Return exactly the lines below, starting with the one that has "Por lo tanto *grosso" and going on through the one that has "Sobre los proyectos".

BEGIN Given records

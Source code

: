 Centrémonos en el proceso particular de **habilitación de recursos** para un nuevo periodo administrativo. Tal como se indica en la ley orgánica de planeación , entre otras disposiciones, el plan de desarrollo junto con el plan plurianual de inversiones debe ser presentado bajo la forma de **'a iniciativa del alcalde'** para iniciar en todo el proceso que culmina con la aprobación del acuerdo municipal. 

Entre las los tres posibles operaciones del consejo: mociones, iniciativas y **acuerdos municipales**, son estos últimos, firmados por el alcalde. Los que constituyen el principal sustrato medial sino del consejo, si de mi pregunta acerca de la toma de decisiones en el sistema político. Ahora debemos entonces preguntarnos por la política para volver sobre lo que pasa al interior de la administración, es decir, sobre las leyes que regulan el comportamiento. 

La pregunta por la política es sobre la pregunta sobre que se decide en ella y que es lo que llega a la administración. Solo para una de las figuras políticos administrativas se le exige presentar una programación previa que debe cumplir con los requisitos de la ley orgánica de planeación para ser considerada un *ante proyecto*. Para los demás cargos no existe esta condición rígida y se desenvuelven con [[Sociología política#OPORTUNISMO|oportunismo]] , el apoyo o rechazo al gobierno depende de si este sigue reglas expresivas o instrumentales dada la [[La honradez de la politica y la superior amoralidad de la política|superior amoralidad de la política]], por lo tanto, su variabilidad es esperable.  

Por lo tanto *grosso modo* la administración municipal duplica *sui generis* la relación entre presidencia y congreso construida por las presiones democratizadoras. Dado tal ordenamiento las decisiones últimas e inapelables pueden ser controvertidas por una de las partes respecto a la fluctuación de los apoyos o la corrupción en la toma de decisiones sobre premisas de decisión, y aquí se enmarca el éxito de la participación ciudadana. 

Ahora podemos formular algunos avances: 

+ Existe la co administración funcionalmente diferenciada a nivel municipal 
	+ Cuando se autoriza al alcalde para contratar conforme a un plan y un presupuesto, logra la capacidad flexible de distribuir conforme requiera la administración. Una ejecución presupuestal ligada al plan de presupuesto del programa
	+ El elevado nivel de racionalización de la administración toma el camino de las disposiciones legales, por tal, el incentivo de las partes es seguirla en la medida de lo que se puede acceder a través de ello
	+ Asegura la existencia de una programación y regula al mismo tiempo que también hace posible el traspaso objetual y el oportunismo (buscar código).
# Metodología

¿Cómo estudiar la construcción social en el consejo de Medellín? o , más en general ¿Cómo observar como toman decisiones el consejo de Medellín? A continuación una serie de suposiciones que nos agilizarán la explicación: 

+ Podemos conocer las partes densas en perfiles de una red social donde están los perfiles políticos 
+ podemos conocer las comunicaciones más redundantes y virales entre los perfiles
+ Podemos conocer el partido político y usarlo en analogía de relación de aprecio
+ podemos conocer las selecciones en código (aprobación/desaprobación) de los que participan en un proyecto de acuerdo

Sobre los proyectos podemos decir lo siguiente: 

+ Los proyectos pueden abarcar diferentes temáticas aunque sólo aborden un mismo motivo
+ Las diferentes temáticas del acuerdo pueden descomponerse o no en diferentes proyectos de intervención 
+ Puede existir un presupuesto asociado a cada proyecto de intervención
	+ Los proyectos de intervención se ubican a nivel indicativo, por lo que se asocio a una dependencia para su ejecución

END Given records

Solution to this task:
Por lo tanto *grosso modo* la administración municipal duplica *sui generis* la relación entre presidencia y congreso construida por las presiones democratizadoras. Dado tal ordenamiento las decisiones últimas e inapelables pueden ser controvertidas por una de las partes respecto a la fluctuación de los apoyos o la corrupción en la toma de decisiones sobre premisas de decisión, y aquí se enmarca el éxito de la participación ciudadana. 

Ahora podemos formular algunos avances: 

+ Existe la co administración funcionalmente diferenciada a nivel municipal 
	+ Cuando se autoriza al alcalde para contratar conforme a un plan y un presupuesto, logra la capacidad flexible de distribuir conforme requiera la administración. Una ejecución presupuestal ligada al plan de presupuesto del programa
	+ El elevado nivel de racionalización de la administración toma el camino de las disposiciones legales, por tal, el incentivo de las partes es seguirla en la medida de lo que se puede acceder a través de ello
	+ Asegura la existencia de una programación y regula al mismo tiempo que también hace posible el traspaso objetual y el oportunismo (buscar código).
# Metodología

¿Cómo estudiar la construcción social en el consejo de Medellín? o , más en general ¿Cómo observar como toman decisiones el consejo de Medellín? A continuación una serie de suposiciones que nos agilizarán la explicación: 

+ Podemos conocer las partes densas en perfiles de una red social donde están los perfiles políticos 
+ podemos conocer las comunicaciones más redundantes y virales entre los perfiles
+ Podemos conocer el partido político y usarlo en analogía de relación de aprecio
+ podemos conocer las selecciones en código (aprobación/desaprobación) de los que participan en un proyecto de acuerdo

Sobre los proyectos podemos decir lo siguiente: 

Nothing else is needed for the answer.